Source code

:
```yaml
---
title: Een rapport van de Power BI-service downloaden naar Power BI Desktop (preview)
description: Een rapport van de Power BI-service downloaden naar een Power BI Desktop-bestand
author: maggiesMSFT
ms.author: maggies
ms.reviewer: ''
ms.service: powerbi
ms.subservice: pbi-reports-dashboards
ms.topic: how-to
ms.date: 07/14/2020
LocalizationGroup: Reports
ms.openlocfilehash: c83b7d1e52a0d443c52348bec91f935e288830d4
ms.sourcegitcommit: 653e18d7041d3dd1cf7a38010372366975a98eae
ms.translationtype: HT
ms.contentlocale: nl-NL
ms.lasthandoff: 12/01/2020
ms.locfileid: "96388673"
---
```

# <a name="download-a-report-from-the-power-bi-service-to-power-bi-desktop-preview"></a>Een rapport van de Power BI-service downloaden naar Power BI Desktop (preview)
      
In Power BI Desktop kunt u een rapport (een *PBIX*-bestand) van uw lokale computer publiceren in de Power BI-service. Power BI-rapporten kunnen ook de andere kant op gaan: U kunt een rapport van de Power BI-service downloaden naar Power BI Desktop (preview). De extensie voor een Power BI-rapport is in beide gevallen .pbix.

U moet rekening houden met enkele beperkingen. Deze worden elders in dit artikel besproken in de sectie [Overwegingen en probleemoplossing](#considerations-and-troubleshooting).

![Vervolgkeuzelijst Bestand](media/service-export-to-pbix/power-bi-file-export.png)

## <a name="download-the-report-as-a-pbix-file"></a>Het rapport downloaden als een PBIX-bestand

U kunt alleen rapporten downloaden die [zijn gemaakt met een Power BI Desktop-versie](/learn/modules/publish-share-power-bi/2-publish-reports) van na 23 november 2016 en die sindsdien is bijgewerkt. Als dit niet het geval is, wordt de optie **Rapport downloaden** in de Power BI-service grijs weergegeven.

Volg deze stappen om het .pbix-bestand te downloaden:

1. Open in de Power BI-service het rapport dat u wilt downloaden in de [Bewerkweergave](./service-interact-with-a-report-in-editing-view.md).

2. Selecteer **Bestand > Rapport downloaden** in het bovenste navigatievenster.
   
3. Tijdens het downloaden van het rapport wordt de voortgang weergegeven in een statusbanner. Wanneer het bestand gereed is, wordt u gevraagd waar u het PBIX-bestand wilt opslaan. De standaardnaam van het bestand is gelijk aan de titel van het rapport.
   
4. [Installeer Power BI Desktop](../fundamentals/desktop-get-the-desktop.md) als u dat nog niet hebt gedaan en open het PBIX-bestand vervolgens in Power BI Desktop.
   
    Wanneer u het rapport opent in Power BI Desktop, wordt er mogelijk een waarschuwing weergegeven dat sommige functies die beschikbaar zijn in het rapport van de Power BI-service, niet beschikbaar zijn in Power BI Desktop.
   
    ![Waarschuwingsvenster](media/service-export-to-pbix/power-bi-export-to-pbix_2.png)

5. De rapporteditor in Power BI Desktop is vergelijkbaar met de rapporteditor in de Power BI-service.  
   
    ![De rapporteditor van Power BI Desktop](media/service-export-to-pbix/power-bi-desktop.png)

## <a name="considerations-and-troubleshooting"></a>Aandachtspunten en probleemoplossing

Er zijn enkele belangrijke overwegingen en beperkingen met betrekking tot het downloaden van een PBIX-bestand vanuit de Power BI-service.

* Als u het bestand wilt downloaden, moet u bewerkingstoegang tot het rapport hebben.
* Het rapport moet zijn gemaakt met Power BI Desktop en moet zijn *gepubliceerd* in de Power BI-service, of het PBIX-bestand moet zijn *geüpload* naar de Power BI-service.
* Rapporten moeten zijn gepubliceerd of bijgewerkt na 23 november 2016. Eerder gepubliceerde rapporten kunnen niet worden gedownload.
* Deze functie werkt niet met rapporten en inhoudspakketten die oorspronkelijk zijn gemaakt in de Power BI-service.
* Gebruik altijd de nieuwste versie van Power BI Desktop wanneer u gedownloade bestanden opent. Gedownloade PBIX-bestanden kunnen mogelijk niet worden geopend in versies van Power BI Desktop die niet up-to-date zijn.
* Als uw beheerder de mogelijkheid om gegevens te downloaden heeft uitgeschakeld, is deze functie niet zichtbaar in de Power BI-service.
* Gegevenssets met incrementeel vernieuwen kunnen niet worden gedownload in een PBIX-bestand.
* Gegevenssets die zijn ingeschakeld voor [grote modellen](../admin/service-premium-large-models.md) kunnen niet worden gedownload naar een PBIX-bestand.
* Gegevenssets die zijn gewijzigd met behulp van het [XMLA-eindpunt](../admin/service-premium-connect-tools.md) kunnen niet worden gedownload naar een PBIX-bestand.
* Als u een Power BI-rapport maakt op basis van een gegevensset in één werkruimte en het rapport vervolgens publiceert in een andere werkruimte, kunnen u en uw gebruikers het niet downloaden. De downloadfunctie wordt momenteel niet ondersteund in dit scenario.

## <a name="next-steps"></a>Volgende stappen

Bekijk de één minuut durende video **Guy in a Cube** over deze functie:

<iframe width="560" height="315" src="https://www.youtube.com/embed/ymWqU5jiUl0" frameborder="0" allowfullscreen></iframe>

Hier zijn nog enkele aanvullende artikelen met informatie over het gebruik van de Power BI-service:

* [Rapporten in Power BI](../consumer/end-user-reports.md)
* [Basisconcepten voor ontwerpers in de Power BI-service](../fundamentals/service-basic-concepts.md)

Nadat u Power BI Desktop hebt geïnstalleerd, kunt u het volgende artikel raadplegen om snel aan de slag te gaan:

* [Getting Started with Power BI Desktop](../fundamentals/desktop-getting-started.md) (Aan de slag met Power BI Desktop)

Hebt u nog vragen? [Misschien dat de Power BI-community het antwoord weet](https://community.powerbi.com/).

==============================

■ What is expected
Transcribe every record exactly, keeping each line as it is.

■ Answer
Source code

:
```yaml
---
title: Een rapport van de Power BI-service downloaden naar Power BI Desktop (preview)
description: Een rapport van de Power BI-service downloaden naar een Power BI Desktop-bestand
author: maggiesMSFT
ms.author: maggies
ms.reviewer: ''
ms.service: powerbi
ms.subservice: pbi-reports-dashboards
ms.topic: how-to
ms.date: 07/14/2020
LocalizationGroup: Reports
ms.openlocfilehash: c83b7d1e52a0d443c52348bec91f935e288830d4
ms.sourcegitcommit: 653e18d7041d3dd1cf7a38010372366975a98eae
ms.translationtype: HT
ms.contentlocale: nl-NL
ms.lasthandoff: 12/01/2020
ms.locfileid: "96388673"
---
```

# <a name="download-a-report-from-the-power-bi-service-to-power-bi-desktop-preview"></a>Een rapport van de Power BI-service downloaden naar Power BI Desktop (preview)
      
In Power BI Desktop kunt u een rapport (een *PBIX*-bestand) van uw lokale computer publiceren in de Power BI-service. Power BI-rapporten kunnen ook de andere kant op gaan: U kunt een rapport van de Power BI-service downloaden naar Power BI Desktop (preview). De extensie voor een Power BI-rapport is in beide gevallen .pbix.

U moet rekening houden met enkele beperkingen. Deze worden elders in dit artikel besproken in de sectie [Overwegingen en probleemoplossing](#considerations-and-troubleshooting).

![Vervolgkeuzelijst Bestand](media/service-export-to-pbix/power-bi-file-export.png)

## <a name="download-the-report-as-a-pbix-file"></a>Het rapport downloaden als een PBIX-bestand

U kunt alleen rapporten downloaden die [zijn gemaakt met een Power BI Desktop-versie](/learn/modules/publish-share-power-bi/2-publish-reports) van na 23 november 2016 en die sindsdien is bijgewerkt. Als dit niet het geval is, wordt de optie **Rapport downloaden** in de Power BI-service grijs weergegeven.

Volg deze stappen om het .pbix-bestand te downloaden:

1. Open in de Power BI-service het rapport dat u wilt downloaden in de [Bewerkweergave](./service-interact-with-a-report-in-editing-view.md).

2. Selecteer **Bestand > Rapport downloaden** in het bovenste navigatievenster.
   
3. Tijdens het downloaden van het rapport wordt de voortgang weergegeven in een statusbanner. Wanneer het bestand gereed is, wordt u gevraagd waar u het PBIX-bestand wilt opslaan. De standaardnaam van het bestand is gelijk aan de titel van het rapport.
   
4. [Installeer Power BI Desktop](../fundamentals/desktop-get-the-desktop.md) als u dat nog niet hebt gedaan en open het PBIX-bestand vervolgens in Power BI Desktop.
   
    Wanneer u het rapport opent in Power BI Desktop, wordt er mogelijk een waarschuwing weergegeven dat sommige functies die beschikbaar zijn in het rapport van de Power BI-service, niet beschikbaar zijn in Power BI Desktop.
   
    ![Waarschuwingsvenster](media/service-export-to-pbix/power-bi-export-to-pbix_2.png)

5. De rapporteditor in Power BI Desktop is vergelijkbaar met de rapporteditor in de Power BI-service.  
   
    ![De rapporteditor van Power BI Desktop](media/service-export-to-pbix/power-bi-desktop.png)

## <a name="considerations-and-troubleshooting"></a>Aandachtspunten en probleemoplossing

Er zijn enkele belangrijke overwegingen en beperkingen met betrekking tot het downloaden van een PBIX-bestand vanuit de Power BI-service.

* Als u het bestand wilt downloaden, moet u bewerkingstoegang tot het rapport hebben.
* Het rapport moet zijn gemaakt met Power BI Desktop en moet zijn *gepubliceerd* in de Power BI-service, of het PBIX-bestand moet zijn *geüpload* naar de Power BI-service.
* Rapporten moeten zijn gepubliceerd of bijgewerkt na 23 november 2016. Eerder gepubliceerde rapporten kunnen niet worden gedownload.
* Deze functie werkt niet met rapporten en inhoudspakketten die oorspronkelijk zijn gemaakt in de Power BI-service.
* Gebruik altijd de nieuwste versie van Power BI Desktop wanneer u gedownloade bestanden opent. Gedownloade PBIX-bestanden kunnen mogelijk niet worden geopend in versies van Power BI Desktop die niet up-to-date zijn.
* Als uw beheerder de mogelijkheid om gegevens te downloaden heeft uitgeschakeld, is deze functie niet zichtbaar in de Power BI-service.
* Gegevenssets met incrementeel vernieuwen kunnen niet worden gedownload in een PBIX-bestand.
* Gegevenssets die zijn ingeschakeld voor [grote modellen](../admin/service-premium-large-models.md) kunnen niet worden gedownload naar een PBIX-bestand.
* Gegevenssets die zijn gewijzigd met behulp van het [XMLA-eindpunt](../admin/service-premium-connect-tools.md) kunnen niet worden gedownload naar een PBIX-bestand.
* Als u een Power BI-rapport maakt op basis van een gegevensset in één werkruimte en het rapport vervolgens publiceert in een andere werkruimte, kunnen u en uw gebruikers het niet downloaden. De downloadfunctie wordt momenteel niet ondersteund in dit scenario.

## <a name="next-steps"></a>Volgende stappen

Bekijk de één minuut durende video **Guy in a Cube** over deze functie:

<iframe width="560" height="315" src="https://www.youtube.com/embed/ymWqU5jiUl0" frameborder="0" allowfullscreen></iframe>

Hier zijn nog enkele aanvullende artikelen met informatie over het gebruik van de Power BI-service:

* [Rapporten in Power BI](../consumer/end-user-reports.md)
* [Basisconcepten voor ontwerpers in de Power BI-service](../fundamentals/service-basic-concepts.md)

Nadat u Power BI Desktop hebt geïnstalleerd, kunt u het volgende artikel raadplegen om snel aan de slag te gaan:

* [Getting Started with Power BI Desktop](../fundamentals/desktop-getting-started.md) (Aan de slag met Power BI Desktop)

Hebt u nog vragen? [Misschien dat de Power BI-community het antwoord weet](https://community.powerbi.com/).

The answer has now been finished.